Tomasz Szerszeń
BIO
Visual artist, photographer, anthropologist, and art scholar. He graduated in photography from the Film School in Łódź and from Interdepartmental Individual Humanities studies at Warsaw University, and holds a PhD in art studies. He sits on the board of editors for Konteksty magazine, co-founded Widok. Teorie i praktyki kultury wizualnej, and lectures at the Polish Academy of Sciences Art Institute. He is the author of numerous books, including Podróżnicy bez mapy i paszportu (Travelers Without Maps or Passports), Architektura przetrwania (The Architecture of Survival), and Wszystkie wojny świata (All the Wars in the World), and has edited the books Oświecenie, czyli tu i teraz (The Enlightenment, or: Here and Now) and Neorealizm w fotografii polskiej 1950-1970 (Neorealism in Polish Photography, 1950–70). He curated What Is the Enlightenment? at the Museum of Modern Art in Warsaw and Transfert at Studio Gallery, and co-wrote the play Hiroshima / Love at the Warsaw Biennale (dir. Julia Holewińska). He has shown his photographs at numerous exhibitions in Poland and abroad, including Paris Photo.
Artwork
Untitled, collage, mixed technique, 2019
Untitled, collage, mixed technique, 2019
Tomasz Szerszeń’s collages use archival black-and-white photographs. He cuts the heads from famous personages from historical films and uses them to create hybrid, multi-headed figures. The background of his works are wallpaper patterns and furniture designs that were trendy in the 1960s. He adds colorful geometrical parts to these works to make them dynamic.

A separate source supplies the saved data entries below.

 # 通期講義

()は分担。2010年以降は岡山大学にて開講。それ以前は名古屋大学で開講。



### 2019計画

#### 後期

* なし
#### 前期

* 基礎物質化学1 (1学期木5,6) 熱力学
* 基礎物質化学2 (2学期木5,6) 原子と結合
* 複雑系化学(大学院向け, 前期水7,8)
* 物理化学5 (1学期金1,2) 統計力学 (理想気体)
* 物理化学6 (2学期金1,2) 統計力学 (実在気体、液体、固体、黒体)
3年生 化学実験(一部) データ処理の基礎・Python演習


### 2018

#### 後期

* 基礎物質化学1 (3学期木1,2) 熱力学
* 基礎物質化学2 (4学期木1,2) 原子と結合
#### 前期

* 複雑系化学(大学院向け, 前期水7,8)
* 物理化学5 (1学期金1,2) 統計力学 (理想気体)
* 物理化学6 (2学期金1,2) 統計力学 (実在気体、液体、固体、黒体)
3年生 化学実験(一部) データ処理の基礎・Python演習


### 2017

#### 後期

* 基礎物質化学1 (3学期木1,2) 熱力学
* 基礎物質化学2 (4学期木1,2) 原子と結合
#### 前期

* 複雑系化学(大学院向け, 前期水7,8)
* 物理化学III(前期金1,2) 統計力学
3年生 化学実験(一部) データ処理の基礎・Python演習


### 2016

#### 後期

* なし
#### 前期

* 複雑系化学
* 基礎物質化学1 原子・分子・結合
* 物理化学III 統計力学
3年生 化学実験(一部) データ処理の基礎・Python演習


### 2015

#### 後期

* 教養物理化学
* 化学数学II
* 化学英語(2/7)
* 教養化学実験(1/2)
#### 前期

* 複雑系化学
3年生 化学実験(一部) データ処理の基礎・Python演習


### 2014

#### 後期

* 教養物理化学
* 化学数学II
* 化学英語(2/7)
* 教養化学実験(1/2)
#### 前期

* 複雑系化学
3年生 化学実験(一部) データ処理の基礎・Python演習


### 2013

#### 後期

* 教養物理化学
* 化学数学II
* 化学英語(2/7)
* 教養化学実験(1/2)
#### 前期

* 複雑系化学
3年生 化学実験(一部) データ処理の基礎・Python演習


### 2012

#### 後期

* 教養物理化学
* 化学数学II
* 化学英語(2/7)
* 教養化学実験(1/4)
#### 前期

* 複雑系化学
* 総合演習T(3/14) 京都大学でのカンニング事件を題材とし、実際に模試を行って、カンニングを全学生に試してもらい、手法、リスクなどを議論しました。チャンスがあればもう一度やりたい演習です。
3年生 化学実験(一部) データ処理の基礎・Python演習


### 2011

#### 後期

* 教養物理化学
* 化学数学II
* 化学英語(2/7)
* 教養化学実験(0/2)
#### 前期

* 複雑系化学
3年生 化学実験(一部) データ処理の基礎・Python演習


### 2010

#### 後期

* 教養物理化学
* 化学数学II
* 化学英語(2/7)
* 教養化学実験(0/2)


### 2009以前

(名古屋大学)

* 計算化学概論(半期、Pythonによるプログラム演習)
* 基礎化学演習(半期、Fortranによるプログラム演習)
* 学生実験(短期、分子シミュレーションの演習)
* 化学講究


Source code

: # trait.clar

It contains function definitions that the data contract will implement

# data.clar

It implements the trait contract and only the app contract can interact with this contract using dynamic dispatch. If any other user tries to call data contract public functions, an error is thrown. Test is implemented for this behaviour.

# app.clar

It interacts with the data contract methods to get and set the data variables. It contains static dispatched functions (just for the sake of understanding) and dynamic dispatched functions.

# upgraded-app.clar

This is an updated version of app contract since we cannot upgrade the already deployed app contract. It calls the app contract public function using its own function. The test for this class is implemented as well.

You.Me.Things, collage, 2012
The You.Me.Things collage series alludes to the Poland’s most important communist-era fashion and lifestyle magazine, mainly from the 1960s. What set it apart was its avant-garde graphic design, showing progressive trends from Western countries and devoting a great deal of space to contemporary art and literature. Szerszeń’s art uses black-and-white photographs of men and women, joined by furniture and interior designs, as well as crosswords and red touches to create compositions that are full of fascinating tension.